*** Opening of Data extracts ***
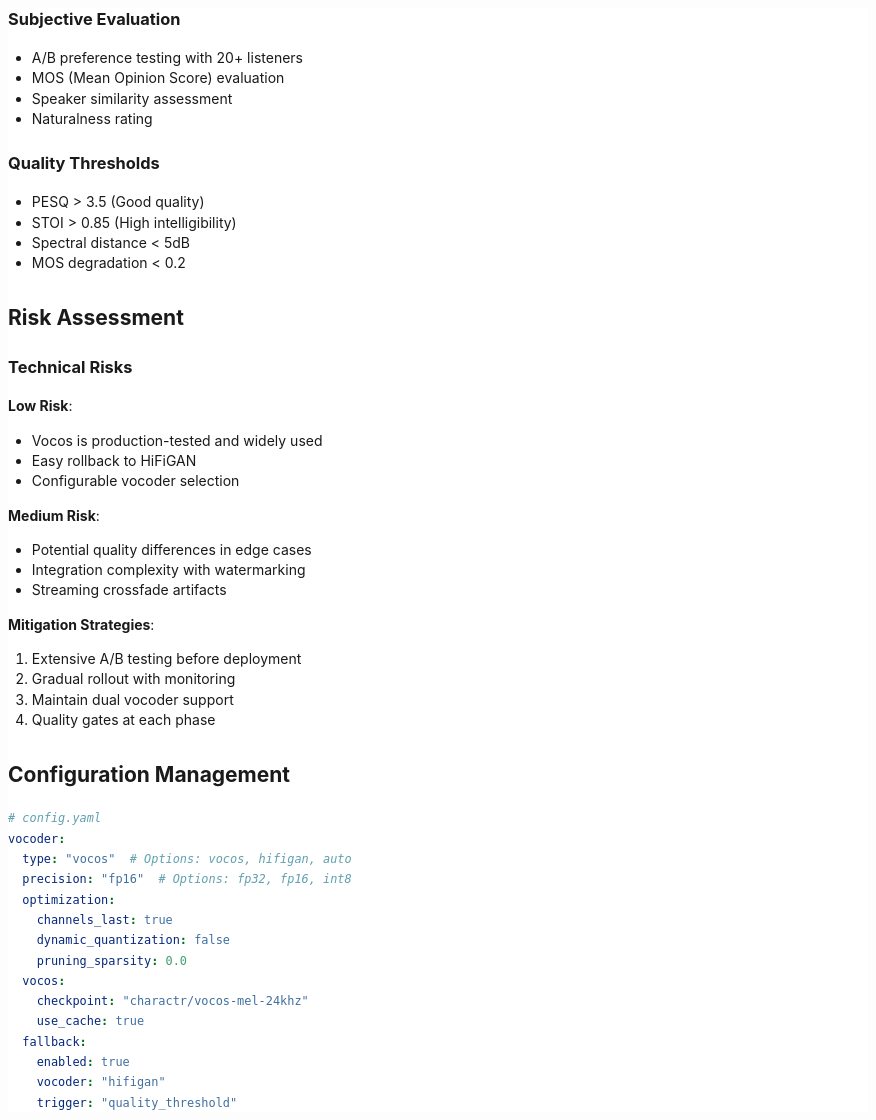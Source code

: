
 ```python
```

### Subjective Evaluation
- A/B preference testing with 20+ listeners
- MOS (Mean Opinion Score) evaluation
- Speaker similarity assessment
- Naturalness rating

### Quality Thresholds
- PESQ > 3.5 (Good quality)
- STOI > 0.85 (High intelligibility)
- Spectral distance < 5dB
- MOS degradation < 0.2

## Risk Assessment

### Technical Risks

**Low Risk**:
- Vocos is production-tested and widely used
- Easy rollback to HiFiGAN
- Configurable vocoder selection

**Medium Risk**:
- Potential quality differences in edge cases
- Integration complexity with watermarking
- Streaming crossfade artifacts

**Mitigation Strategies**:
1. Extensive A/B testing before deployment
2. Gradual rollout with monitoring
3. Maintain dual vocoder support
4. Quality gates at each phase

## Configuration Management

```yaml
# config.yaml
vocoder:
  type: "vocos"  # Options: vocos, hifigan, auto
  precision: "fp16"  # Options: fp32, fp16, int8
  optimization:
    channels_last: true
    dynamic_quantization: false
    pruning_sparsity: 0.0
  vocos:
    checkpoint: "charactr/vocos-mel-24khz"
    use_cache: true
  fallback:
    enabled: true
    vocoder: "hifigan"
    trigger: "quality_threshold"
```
*** Close of Data extracts ***
* [Task to carry out] This task calls for the number of lines in the entries that contain the string "Options", with no accompanying text.

* [Exercise result] 2